Two electrons each are fixed at a distance '2d'. A third charge proton placed at the midpoint is displaced slightly by a distance x (x << d) perpendicular to the line joining the two fixed charges. Proton will execute simple harmonic motion having angular frequency : (m = mass of charged particle)
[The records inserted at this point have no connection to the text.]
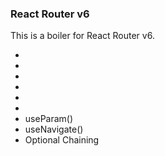 ### React Router v6

This is a boiler for React Router v6.

- <BrowserRouter>
- <Routes>
- <Route>
- <Link>
- <Outlet>
- <NavLink>
- useParam()
- useNavigate()
- Optional Chaining
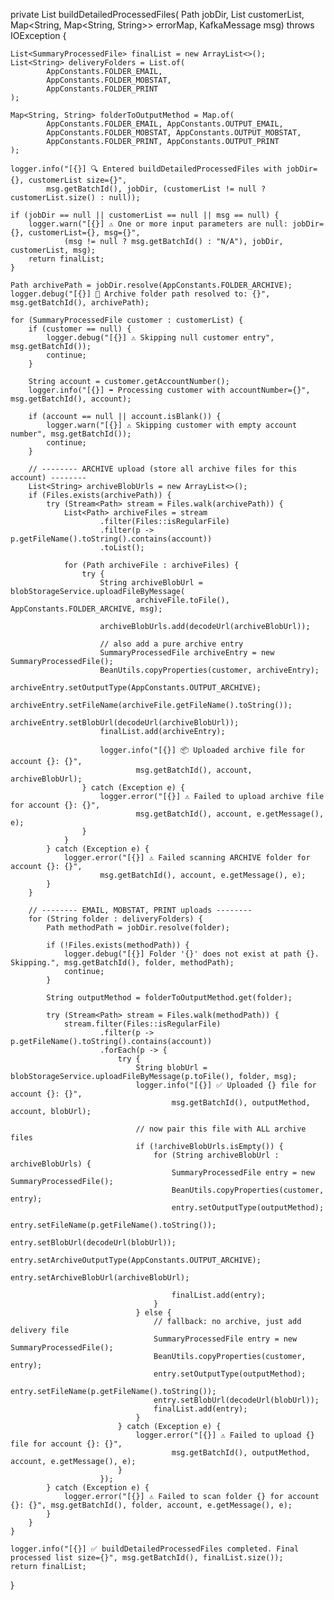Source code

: private List<SummaryProcessedFile> buildDetailedProcessedFiles(
        Path jobDir,
        List<SummaryProcessedFile> customerList,
        Map<String, Map<String, String>> errorMap,
        KafkaMessage msg) throws IOException {

    List<SummaryProcessedFile> finalList = new ArrayList<>();
    List<String> deliveryFolders = List.of(
            AppConstants.FOLDER_EMAIL,
            AppConstants.FOLDER_MOBSTAT,
            AppConstants.FOLDER_PRINT
    );

    Map<String, String> folderToOutputMethod = Map.of(
            AppConstants.FOLDER_EMAIL, AppConstants.OUTPUT_EMAIL,
            AppConstants.FOLDER_MOBSTAT, AppConstants.OUTPUT_MOBSTAT,
            AppConstants.FOLDER_PRINT, AppConstants.OUTPUT_PRINT
    );

    logger.info("[{}] 🔍 Entered buildDetailedProcessedFiles with jobDir={}, customerList size={}",
            msg.getBatchId(), jobDir, (customerList != null ? customerList.size() : null));

    if (jobDir == null || customerList == null || msg == null) {
        logger.warn("[{}] ⚠️ One or more input parameters are null: jobDir={}, customerList={}, msg={}",
                (msg != null ? msg.getBatchId() : "N/A"), jobDir, customerList, msg);
        return finalList;
    }

    Path archivePath = jobDir.resolve(AppConstants.FOLDER_ARCHIVE);
    logger.debug("[{}] 📂 Archive folder path resolved to: {}", msg.getBatchId(), archivePath);

    for (SummaryProcessedFile customer : customerList) {
        if (customer == null) {
            logger.debug("[{}] ⚠️ Skipping null customer entry", msg.getBatchId());
            continue;
        }

        String account = customer.getAccountNumber();
        logger.info("[{}] ➡️ Processing customer with accountNumber={}", msg.getBatchId(), account);

        if (account == null || account.isBlank()) {
            logger.warn("[{}] ⚠️ Skipping customer with empty account number", msg.getBatchId());
            continue;
        }

        // -------- ARCHIVE upload (store all archive files for this account) --------
        List<String> archiveBlobUrls = new ArrayList<>();
        if (Files.exists(archivePath)) {
            try (Stream<Path> stream = Files.walk(archivePath)) {
                List<Path> archiveFiles = stream
                        .filter(Files::isRegularFile)
                        .filter(p -> p.getFileName().toString().contains(account))
                        .toList();

                for (Path archiveFile : archiveFiles) {
                    try {
                        String archiveBlobUrl = blobStorageService.uploadFileByMessage(
                                archiveFile.toFile(), AppConstants.FOLDER_ARCHIVE, msg);

                        archiveBlobUrls.add(decodeUrl(archiveBlobUrl));

                        // also add a pure archive entry
                        SummaryProcessedFile archiveEntry = new SummaryProcessedFile();
                        BeanUtils.copyProperties(customer, archiveEntry);
                        archiveEntry.setOutputType(AppConstants.OUTPUT_ARCHIVE);
                        archiveEntry.setFileName(archiveFile.getFileName().toString());
                        archiveEntry.setBlobUrl(decodeUrl(archiveBlobUrl));
                        finalList.add(archiveEntry);

                        logger.info("[{}] 📦 Uploaded archive file for account {}: {}",
                                msg.getBatchId(), account, archiveBlobUrl);
                    } catch (Exception e) {
                        logger.error("[{}] ⚠️ Failed to upload archive file for account {}: {}",
                                msg.getBatchId(), account, e.getMessage(), e);
                    }
                }
            } catch (Exception e) {
                logger.error("[{}] ⚠️ Failed scanning ARCHIVE folder for account {}: {}",
                        msg.getBatchId(), account, e.getMessage(), e);
            }
        }

        // -------- EMAIL, MOBSTAT, PRINT uploads --------
        for (String folder : deliveryFolders) {
            Path methodPath = jobDir.resolve(folder);

            if (!Files.exists(methodPath)) {
                logger.debug("[{}] Folder '{}' does not exist at path {}. Skipping.", msg.getBatchId(), folder, methodPath);
                continue;
            }

            String outputMethod = folderToOutputMethod.get(folder);

            try (Stream<Path> stream = Files.walk(methodPath)) {
                stream.filter(Files::isRegularFile)
                        .filter(p -> p.getFileName().toString().contains(account))
                        .forEach(p -> {
                            try {
                                String blobUrl = blobStorageService.uploadFileByMessage(p.toFile(), folder, msg);
                                logger.info("[{}] ✅ Uploaded {} file for account {}: {}",
                                        msg.getBatchId(), outputMethod, account, blobUrl);

                                // now pair this file with ALL archive files
                                if (!archiveBlobUrls.isEmpty()) {
                                    for (String archiveBlobUrl : archiveBlobUrls) {
                                        SummaryProcessedFile entry = new SummaryProcessedFile();
                                        BeanUtils.copyProperties(customer, entry);
                                        entry.setOutputType(outputMethod);
                                        entry.setFileName(p.getFileName().toString());
                                        entry.setBlobUrl(decodeUrl(blobUrl));
                                        entry.setArchiveOutputType(AppConstants.OUTPUT_ARCHIVE);
                                        entry.setArchiveBlobUrl(archiveBlobUrl);

                                        finalList.add(entry);
                                    }
                                } else {
                                    // fallback: no archive, just add delivery file
                                    SummaryProcessedFile entry = new SummaryProcessedFile();
                                    BeanUtils.copyProperties(customer, entry);
                                    entry.setOutputType(outputMethod);
                                    entry.setFileName(p.getFileName().toString());
                                    entry.setBlobUrl(decodeUrl(blobUrl));
                                    finalList.add(entry);
                                }
                            } catch (Exception e) {
                                logger.error("[{}] ⚠️ Failed to upload {} file for account {}: {}",
                                        msg.getBatchId(), outputMethod, account, e.getMessage(), e);
                            }
                        });
            } catch (Exception e) {
                logger.error("[{}] ⚠️ Failed to scan folder {} for account {}: {}", msg.getBatchId(), folder, account, e.getMessage(), e);
            }
        }
    }

    logger.info("[{}] ✅ buildDetailedProcessedFiles completed. Final processed list size={}", msg.getBatchId(), finalList.size());
    return finalList;
}
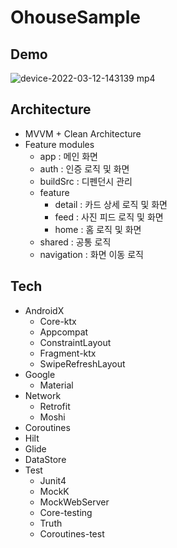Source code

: # OhouseSample

## Demo
![device-2022-03-12-143139 mp4](https://user-images.githubusercontent.com/48344355/158005346-38c7fde9-6129-4d5d-ac11-1a2e8c2aa2c4.gif)


## Architecture
- MVVM + Clean Architecture
- Feature modules
  - app : 메인 화면
  - auth : 인증 로직 및 화면
  - buildSrc : 디펜던시 관리
  - feature
    - detail : 카드 상세 로직 및 화면
    - feed : 사진 피드 로직 및 화면
    - home : 홈 로직 및 화면
  - shared : 공통 로직
  - navigation : 화면 이동 로직

## Tech
- AndroidX
  - Core-ktx
  - Appcompat
  - ConstraintLayout
  - Fragment-ktx
  - SwipeRefreshLayout
- Google
  - Material
- Network
  - Retrofit
  - Moshi
- Coroutines
- Hilt
- Glide
- DataStore
- Test
  - Junit4
  - MockK
  - MockWebServer
  - Core-testing
  - Truth
  - Coroutines-test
• A. $\left( \frac{q^2}{2\pi \varepsilon_0 md^3} \right)^{\frac{1}{2}}$
• B. $\left( \frac{2q^2}{\pi \varepsilon_0 md^3} \right)^{\frac{1}{2}}$
• C. $\left( \frac{\pi \varepsilon_0 md^3}{2q^2} \right)^{\frac{1}{2}}$
• D. $\left( \frac{2\pi \varepsilon_0 md^3}{q^2} \right)^{\frac{1}{2}}$

Hint:

For small displacements $x \ll d$, the binomial approximation or simply ignoring $x^2$ in $(d^2+x^2)$ terms is the key to proving SHM.

Answer 1

The Correct Option is A

Step 1: Restoring force $F = 2 F_e \cos\theta \approx 2 (\frac{1}{4\pi\epsilon_0} \frac{q^2}{d^2}) (\frac{x}{d})$.
Step 2: $F = \frac{q^2}{2\pi\epsilon_0 d^3} x$.
Step 3: In SHM, $F = m \omega^2 x$.
Step 4: $\omega^2 = \frac{q^2}{2\pi\epsilon_0 md^3} \Rightarrow \omega = \sqrt{\frac{q^2}{2\pi\epsilon_0 md^3}}$.